◆ TASK DETAILS ◆
In the copy, keep every word of the data below and none of its pictures.

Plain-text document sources
--- --- ---

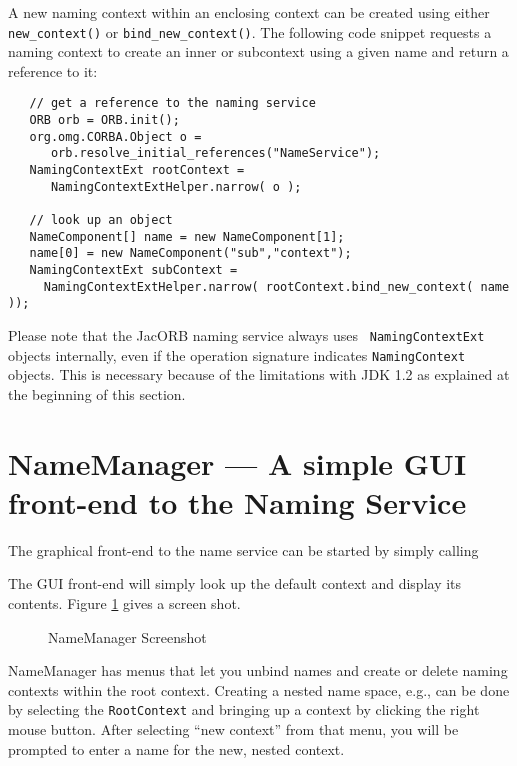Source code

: \documentclass[12pt]{scrbook}
\begin{document}
A new naming context within  an enclosing context can be created using
either   {\tt  new\_context()}   or  {\tt   bind\_new\_context()}.  The
following code snippet requests a naming context to create an inner or
subcontext using a given name and return a reference to it:
\small{\begin{verbatim}
   // get a reference to the naming service
   ORB orb = ORB.init();
   org.omg.CORBA.Object o =
      orb.resolve_initial_references("NameService");
   NamingContextExt rootContext =
      NamingContextExtHelper.narrow( o );

   // look up an object
   NameComponent[] name = new NameComponent[1];
   name[0] = new NameComponent("sub","context");
   NamingContextExt subContext =
     NamingContextExtHelper.narrow( rootContext.bind_new_context( name ));
\end{verbatim}}

Please  note   that  the  JacORB  naming  service   always  uses  {\tt
NamingContextExt} objects internally,  even if the operation signature
indicates {\tt  NamingContext} objects.  This is  necessary because of
the limitations  with JDK  1.2 as explained  at the beginning  of this
section.

\section{NameManager --- A simple GUI front-end to the Naming Service}

The graphical front-end to the name service can be started by simply calling


The GUI front-end will simply look up the default context and display
its contents. Figure \ref{fig:nameManager} gives a screen shot.

\bigskip
\begin{figure}[htb]
\centerline{}
\caption{NameManager Screenshot}
\label{fig:nameManager}
\end{figure}

NameManager has menus  that let you unbind names  and create or delete
naming contexts within the root context. Creating a nested name space,
e.g., can be done by selecting the {\tt RootContext} and bringing up a
context  by clicking  the right  mouse button.  After  selecting ``new
context'' from that menu, you will be  prompted to enter a name for the
new, nested context.


\end{document}
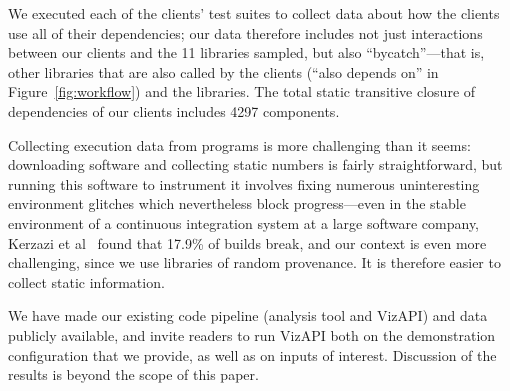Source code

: We executed each of the clients' test suites to collect data about how the clients use all of their dependencies; our data therefore includes not just interactions between our clients and the 11 libraries sampled, but also ``bycatch''---that is, other libraries that are also called by the clients (``also depends on'' in Figure~\ref{fig:workflow}) and the libraries. The total static transitive closure of dependencies of our clients includes 4297 components.

Collecting execution data from programs is more challenging than it seems: downloading software and collecting static numbers is fairly straightforward, but running this software to instrument it involves fixing numerous uninteresting environment glitches which nevertheless block progress---even in the stable environment of a continuous integration system at a large software company, Kerzazi et al~\cite{kerzazi14:_why_do_autom_build_break} found that 17.9\% of builds break, and our context is even more challenging, since we use libraries of random provenance. It is therefore easier to collect static information.

We have made our existing code pipeline (analysis tool and VizAPI) and data publicly available, and invite readers to run VizAPI both on the demonstration configuration that we provide, as well as on inputs of interest. Discussion of the results is beyond the scope of this paper.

--- --- ---

◆ SOLUTION FOR THIS PROBLEM ◆
Source code

: \documentclass[12pt]{scrbook}
\begin{document}
A new naming context within  an enclosing context can be created using
either   {\tt  new\_context()}   or  {\tt   bind\_new\_context()}.  The
following code snippet requests a naming context to create an inner or
subcontext using a given name and return a reference to it:
\small{\begin{verbatim}
   // get a reference to the naming service
   ORB orb = ORB.init();
   org.omg.CORBA.Object o =
      orb.resolve_initial_references("NameService");
   NamingContextExt rootContext =
      NamingContextExtHelper.narrow( o );

   // look up an object
   NameComponent[] name = new NameComponent[1];
   name[0] = new NameComponent("sub","context");
   NamingContextExt subContext =
     NamingContextExtHelper.narrow( rootContext.bind_new_context( name ));
\end{verbatim}}

Please  note   that  the  JacORB  naming  service   always  uses  {\tt
NamingContextExt} objects internally,  even if the operation signature
indicates {\tt  NamingContext} objects.  This is  necessary because of
the limitations  with JDK  1.2 as explained  at the beginning  of this
section.

\section{NameManager --- A simple GUI front-end to the Naming Service}

The graphical front-end to the name service can be started by simply calling


The GUI front-end will simply look up the default context and display
its contents. Figure \ref{fig:nameManager} gives a screen shot.

\bigskip
\begin{figure}[htb]
\centerline{}
\caption{NameManager Screenshot}
\label{fig:nameManager}
\end{figure}

NameManager has menus  that let you unbind names  and create or delete
naming contexts within the root context. Creating a nested name space,
e.g., can be done by selecting the {\tt RootContext} and bringing up a
context  by clicking  the right  mouse button.  After  selecting ``new
context'' from that menu, you will be  prompted to enter a name for the
new, nested context.


\end{document}
Source code

: We executed each of the clients' test suites to collect data about how the clients use all of their dependencies; our data therefore includes not just interactions between our clients and the 11 libraries sampled, but also ``bycatch''---that is, other libraries that are also called by the clients (``also depends on'' in Figure~\ref{fig:workflow}) and the libraries. The total static transitive closure of dependencies of our clients includes 4297 components.

Collecting execution data from programs is more challenging than it seems: downloading software and collecting static numbers is fairly straightforward, but running this software to instrument it involves fixing numerous uninteresting environment glitches which nevertheless block progress---even in the stable environment of a continuous integration system at a large software company, Kerzazi et al~\cite{kerzazi14:_why_do_autom_build_break} found that 17.9\% of builds break, and our context is even more challenging, since we use libraries of random provenance. It is therefore easier to collect static information.

We have made our existing code pipeline (analysis tool and VizAPI) and data publicly available, and invite readers to run VizAPI both on the demonstration configuration that we provide, as well as on inputs of interest. Discussion of the results is beyond the scope of this paper.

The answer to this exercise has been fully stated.